I *am* saying that everything that was once thought to be immaterial and since found to be an explainable physical-universe phenomenon was discovered by *assuming* that, if such a thing exists, it *must* have objectively observable characteristics that can be described, modeled and have predictable behaviors. I mean, think about it -- the Romans had Mathematics, without them they could not have built the great architectural works they did. But their world-view defined many *real* things as immaterial and not describable by Mathematics, and so they did not develop technologies that *require* an understanding of some of these *apparently* immaterial things.

And the Roman world-view was limited, not by an incomplete understanding of science or mathematics, but by a *perceived* *(and in many cases provably incorrect) understanding of the immaterial "spiritual" world whcih did not allow for its scientific and mathematical analysis.

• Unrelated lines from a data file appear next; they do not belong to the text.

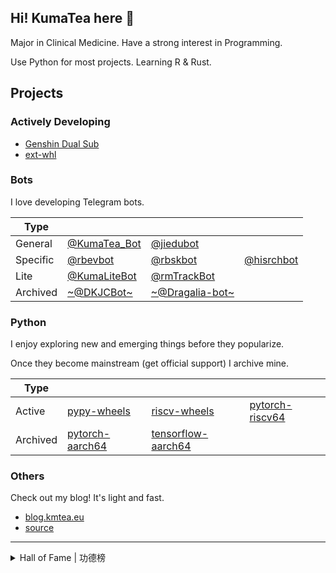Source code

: ## Hi! KumaTea here 👋

Major in Clinical Medicine. Have a strong interest in Programming.

Use Python for most projects. Learning R & Rust.

## Projects

### Actively Developing

* [Genshin Dual Sub][16]
* [ext-whl][18]

### Bots

I love developing Telegram bots.

| Type | | | |
| --- | --- | --- | --- |
| General | [@KumaTea_Bot][6] | [@jiedubot][9] | |
| Specific | [@rbevbot][8] | [@rbskbot][7] | [@hisrchbot][10] | 
| Lite | [@KumaLiteBot][11] | [@rmTrackBot][12] | |
| Archived | [~@DKJCBot~][13] | [~@Dragalia-bot~][17] | |

### Python

I enjoy exploring new and emerging things before they popularize.

Once they become mainstream (get official support) I archive mine.

| Type | | | |
| --- | --- | --- | --- |
| Active | [pypy-wheels][1] | [riscv-wheels][2] | [pytorch-riscv64][3] |
| Archived | [pytorch-aarch64][4] | [tensorflow-aarch64][5] | |

### Others

Check out my blog! It's light and fast.

* [blog.kmtea.eu][14]
* [source][15]

---

<details>
  <summary>
    Hall of Fame | 功德榜
  </summary>
  
  Listing (not in order) platforms and individuals who provided help during my process of learning programming.

  * <a href="https://github.com/"><img src="https://github.githubassets.com/assets/GitHub-Mark-ea2971cee799.png" height="60" alt="GitHub" /></a> For providing [Education Pack][19] (especially Copilot access), pages hosting, and files distribution
  * <a href="https://www.jetbrains.com/"><img src="https://upload.wikimedia.org/wikipedia/en/thumb/0/08/JetBrains_beam_logo.svg/240px-JetBrains_beam_logo.svg.png" height="60" alt="JetBrains" /></a> For providing IDEs access via [Education Pack][20]
  * <a href="https://www.cloudflare.com/"><img src="https://upload.wikimedia.org/wikipedia/commons/thumb/9/94/Cloudflare_Logo.png/240px-Cloudflare_Logo.png" height="60" alt="Cloudflare" /></a> For providing free DNS service, CDN proxies and Workers
  * <a href="https://azure.microsoft.com/"><img src="https://upload.wikimedia.org/wikipedia/commons/thumb/f/fa/Microsoft_Azure.svg/150px-Microsoft_Azure.svg.png" height="60" alt="Azure" /></a> For providing Education Pack (through Github), especially VPS
</details>


<!-- URL References -->

[1]: https://github.com/KumaTea/pypy-wheels
[2]: https://github.com/KumaTea/riscv-wheels
[3]: https://github.com/KumaTea/pytorch-riscv64
[4]: https://github.com/KumaTea/pytorch-aarch64
[5]: https://github.com/KumaTea/tensorflow-aarch64
[6]: https://github.com/KumaTea/TGBot
[7]: https://github.com/KumaTea/NextBot
[8]: https://github.com/KumaTea/EvalBot
[9]: https://github.com/KumaTea/GamBot
[10]: https://github.com/KumaTea/hisrchbot
[11]: https://github.com/KumaTea/KumaLiteBot
[12]: https://github.com/KumaTea/lite-bots/tree/main/rmTrackBot
[13]: https://github.com/KumaTea/daka
[14]: https://blog.kmtea.eu
[15]: https://github.com/KumaTea/blog
[16]: https://github.com/KumaTea/genshin-dual-sub
[17]: https://github.com/KumaTea/Dragalia-bot
[18]: https://github.com/KumaTea/ext-whl
[19]: https://education.github.com/students
[20]: https://www.jetbrains.com/community/education/
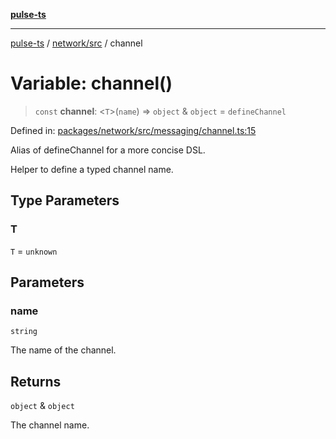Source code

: [**pulse-ts**](../../../README.md)

***

[pulse-ts](../../../README.md) / [network/src](../README.md) / channel

# Variable: channel()

> `const` **channel**: \<`T`\>(`name`) => `object` & `object` = `defineChannel`

Defined in: [packages/network/src/messaging/channel.ts:15](https://github.com/jlehett/pulse-ts/blob/4869ef2c4af7bf37d31e2edd2d6d1ba148133fb2/packages/network/src/messaging/channel.ts#L15)

Alias of defineChannel for a more concise DSL.

Helper to define a typed channel name.

## Type Parameters

### T

`T` = `unknown`

## Parameters

### name

`string`

The name of the channel.

## Returns

`object` & `object`

The channel name.
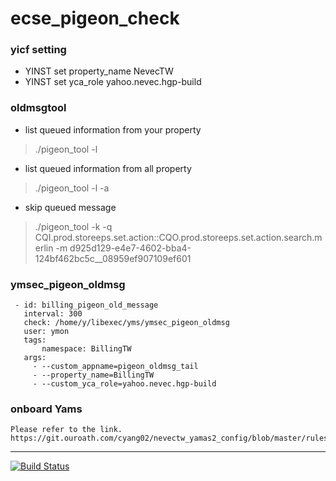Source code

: # ecse_pigeon_check
### yicf setting

- YINST set property_name NevecTW
- YINST set yca_role yahoo.nevec.hgp-build

### oldmsgtool

 * list queued information from your property 

> ./pigeon_tool -l

* list queued information from all property

> ./pigeon_tool -l -a

* skip queued message

> ./pigeon_tool -k -q
 CQI.prod.storeeps.set.action::CQO.prod.storeeps.set.action.search.merlin
-m d925d129-e4e7-4602-bba4-124bf462bc5c__08959ef907109ef601

### ymsec_pigeon_oldmsg


     - id: billing_pigeon_old_message
       interval: 300
       check: /home/y/libexec/yms/ymsec_pigeon_oldmsg
       user: ymon
       tags:
           namespace: BillingTW
       args:
         - --custom_appname=pigeon_oldmsg_tail
         - --property_name=BillingTW
         - --custom_yca_role=yahoo.nevec.hgp-build

### onboard Yams
    Please refer to the link.
    https://git.ouroath.com/cyang02/nevectw_yamas2_config/blob/master/rules/pigeon_300.yo
---
[![Build Status](http://api.screwdriver.corp.yahoo.com:4080/badge/310418/component/icon)](http://api.screwdriver.corp.yahoo.com:4080/badge/310418/component/target)
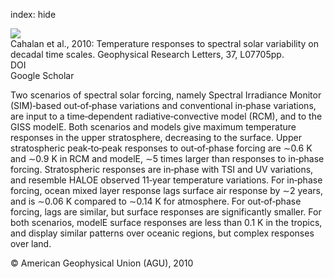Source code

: index: hide

<div class="Citation">
    <div class="Citation-thumb CitationThumb-linked"  data-href="https://doi.org/10.1029/2009gl041898">
      <img src="https://static.claimspace.cloud/climate-study-static/refs/thumbs/5/Cahalan_et_al_2010-thumb.png" />
    </div>

  <div class="Citation-body">
    <div class="Citation-text">Cahalan et al., 2010: Temperature responses to spectral solar variability on decadal time scales. <span class="Article-journal">Geophysical Research Letters, </span><span class="Article-volume">37, </span>L07705pp.</div>
    <div class="Citation-links">
      <div class="CitationLink" data-href="https://doi.org/10.1029/2009gl041898">
        <div class="CitationLink-icon CitationLink-Doi"></div>
        <div class="CitationLink-text">DOI</div>
      </div>
      <div class="CitationLink" data-href="https://scholar.google.com/scholar?q=10.1029/2009gl041898">
        <div class="CitationLink-icon CitationLink-Scholar"></div>
        <div class="CitationLink-text">Google Scholar</div>
      </div>
    </div>
  </div>
</div>

Two scenarios of spectral solar forcing, namely Spectral Irradiance Monitor (SIM)‐based out‐of‐phase variations and conventional in‐phase variations, are input to a time‐dependent radiative‐convective model (RCM), and to the GISS modelE. Both scenarios and models give maximum temperature responses in the upper stratosphere, decreasing to the surface. Upper stratospheric peak‐to‐peak responses to out‐of‐phase forcing are ∼0.6 K and ∼0.9 K in RCM and modelE, ∼5 times larger than responses to in‐phase forcing. Stratospheric responses are in‐phase with TSI and UV variations, and resemble HALOE observed 11‐year temperature variations. For in‐phase forcing, ocean mixed layer response lags surface air response by ∼2 years, and is ∼0.06 K compared to ∼0.14 K for atmosphere. For out‐of‐phase forcing, lags are similar, but surface responses are significantly smaller. For both scenarios, modelE surface responses are less than 0.1 K in the tropics, and display similar patterns over oceanic regions, but complex responses over land.

<div class="Citation-copy">
&copy; American Geophysical Union (AGU), 2010
</div>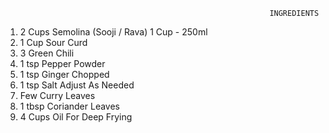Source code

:                                                                INGREDIENTS
1.  2 Cups Semolina (Sooji / Rava) 1 Cup - 250ml
2.  1 Cup Sour Curd
3.  3 Green Chili
4.  1 tsp Pepper Powder
5.  1 tsp Ginger Chopped
6.  1 tsp Salt Adjust As Needed
7.  Few Curry Leaves
8.  1 tbsp Coriander Leaves
9.  4 Cups Oil For Deep Frying
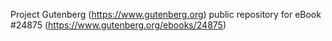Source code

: Project Gutenberg (https://www.gutenberg.org) public repository for eBook #24875 (https://www.gutenberg.org/ebooks/24875)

So -- I am *not* stating that, for example, humans do not have souls which survive physical death. I *am* saying that, *if* we do, then at some point science will be able to characterize *and predict* the physical construction and behaviors of such souls.

At some point.

Eventually.

But not yet.

-the other Doug
Richard Trigaux
hmmmm...

dvandorn,

I think we should first settle the statute of mathematics, as the problems involved are simpler than with spirituality or abstract souls.

You say that mathematics don't exist by themselves like sort of gods, they are a language for our minds. But even if so, they exist, as a language. For instance if I say that I have five fingers, the relation that we call "five" exists. Some natural numbers exist, and other not. For instance the number five exist, the number six exist, and not any other between (if we keep with natural numbers, not fractional of course). It is this which is expressed by the word "abstract" (etymologicaly: extracted of, as historically abstract concepts were generalized from concrete examples).

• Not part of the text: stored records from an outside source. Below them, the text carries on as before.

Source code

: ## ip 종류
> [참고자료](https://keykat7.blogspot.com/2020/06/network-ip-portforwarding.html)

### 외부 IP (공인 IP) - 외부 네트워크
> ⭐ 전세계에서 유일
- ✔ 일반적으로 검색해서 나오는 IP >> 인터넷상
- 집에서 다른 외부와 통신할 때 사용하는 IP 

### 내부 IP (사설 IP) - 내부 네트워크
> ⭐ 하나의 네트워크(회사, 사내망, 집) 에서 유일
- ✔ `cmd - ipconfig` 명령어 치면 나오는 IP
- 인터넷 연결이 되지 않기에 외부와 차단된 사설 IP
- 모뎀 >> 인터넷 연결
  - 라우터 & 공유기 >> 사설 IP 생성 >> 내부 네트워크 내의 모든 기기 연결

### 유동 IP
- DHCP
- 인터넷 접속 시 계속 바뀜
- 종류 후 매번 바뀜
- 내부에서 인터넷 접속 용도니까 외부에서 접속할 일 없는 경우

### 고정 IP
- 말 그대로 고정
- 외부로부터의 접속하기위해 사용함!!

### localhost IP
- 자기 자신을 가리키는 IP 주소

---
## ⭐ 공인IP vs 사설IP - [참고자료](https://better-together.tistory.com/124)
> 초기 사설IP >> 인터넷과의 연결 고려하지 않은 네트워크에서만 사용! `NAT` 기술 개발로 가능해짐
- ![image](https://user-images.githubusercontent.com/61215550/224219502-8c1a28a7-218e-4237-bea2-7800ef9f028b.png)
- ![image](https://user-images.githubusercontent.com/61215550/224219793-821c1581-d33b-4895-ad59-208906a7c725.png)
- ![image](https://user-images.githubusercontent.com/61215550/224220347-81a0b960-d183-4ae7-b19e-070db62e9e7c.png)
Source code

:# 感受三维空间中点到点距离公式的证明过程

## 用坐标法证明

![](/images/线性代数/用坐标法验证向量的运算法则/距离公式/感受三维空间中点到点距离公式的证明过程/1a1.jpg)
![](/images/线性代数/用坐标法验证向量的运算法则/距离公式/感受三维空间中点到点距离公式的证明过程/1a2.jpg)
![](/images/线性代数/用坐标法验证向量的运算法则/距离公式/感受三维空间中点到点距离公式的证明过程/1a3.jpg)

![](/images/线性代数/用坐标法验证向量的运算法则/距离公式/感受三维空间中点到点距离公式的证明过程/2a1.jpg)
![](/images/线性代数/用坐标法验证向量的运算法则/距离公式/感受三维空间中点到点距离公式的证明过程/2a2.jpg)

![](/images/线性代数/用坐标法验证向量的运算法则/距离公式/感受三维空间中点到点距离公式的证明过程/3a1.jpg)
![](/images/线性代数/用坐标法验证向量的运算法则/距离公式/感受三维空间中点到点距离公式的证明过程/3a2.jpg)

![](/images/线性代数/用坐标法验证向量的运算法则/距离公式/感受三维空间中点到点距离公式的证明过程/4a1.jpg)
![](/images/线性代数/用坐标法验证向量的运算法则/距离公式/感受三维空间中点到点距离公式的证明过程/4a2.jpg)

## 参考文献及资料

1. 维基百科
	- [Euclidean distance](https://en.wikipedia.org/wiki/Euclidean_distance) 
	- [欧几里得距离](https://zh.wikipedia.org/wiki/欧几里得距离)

If mathematics were subjective, we should observe things such as 2+2=4 in french, and 2+2=5 in english, of 2 sheeps + 2 sheeps equal three for the tax payer, and five for the land owner. It is not like that. Right on the countrary, despite the fact that different parts of the mathematic science were developped by different civilizations, they form today a coherent, unanimously accepted and non-self-contradicting structure.
This is a remarkable property of mathematics, that every people did not came with its own maths, as they regularly did in other domains: so many different morals, law systems, grammar, language, philosophies... but only one mathematics. if mathematics were created (by humans) peoples would have created each their own mathematics. Right on the countrary they were DISCOVERED.

To say that 2+2 give the same result for everybody is what I mean to say mathematics are OBJECTIVE. They DON'T NEED to exist as material facts for this.

Objective means: what appears in the same way for everybody. Subjective means: what appears for only one person (or set of persons). This has nothing to do with being material or immaterial.

(edited later, but before other replies:) Even the statement that mathematics would be only a construction of our minds is not shared by all the mathematicians, right on the countrary most mathematicians think that logics and maths exist by themselves, and when they tell us about a new theorem, they say that they "discovered" it, not "created" it. Only politicians can say that they "create" a law. (This remark is not pejorative or hinting for anything in any way, it is just a basic fact).



I think you could accept that, if there exist other physical spaces like ours, and that there is some complex evolution taking place in them, this evolution can also lead to the formation of brains, and the folks bearing these brains will sense their own universe as existing physically and ours being untestable (damn I hope they will not use the Occam razor or Popper refutability principle, otherwise they will make us disappear!!)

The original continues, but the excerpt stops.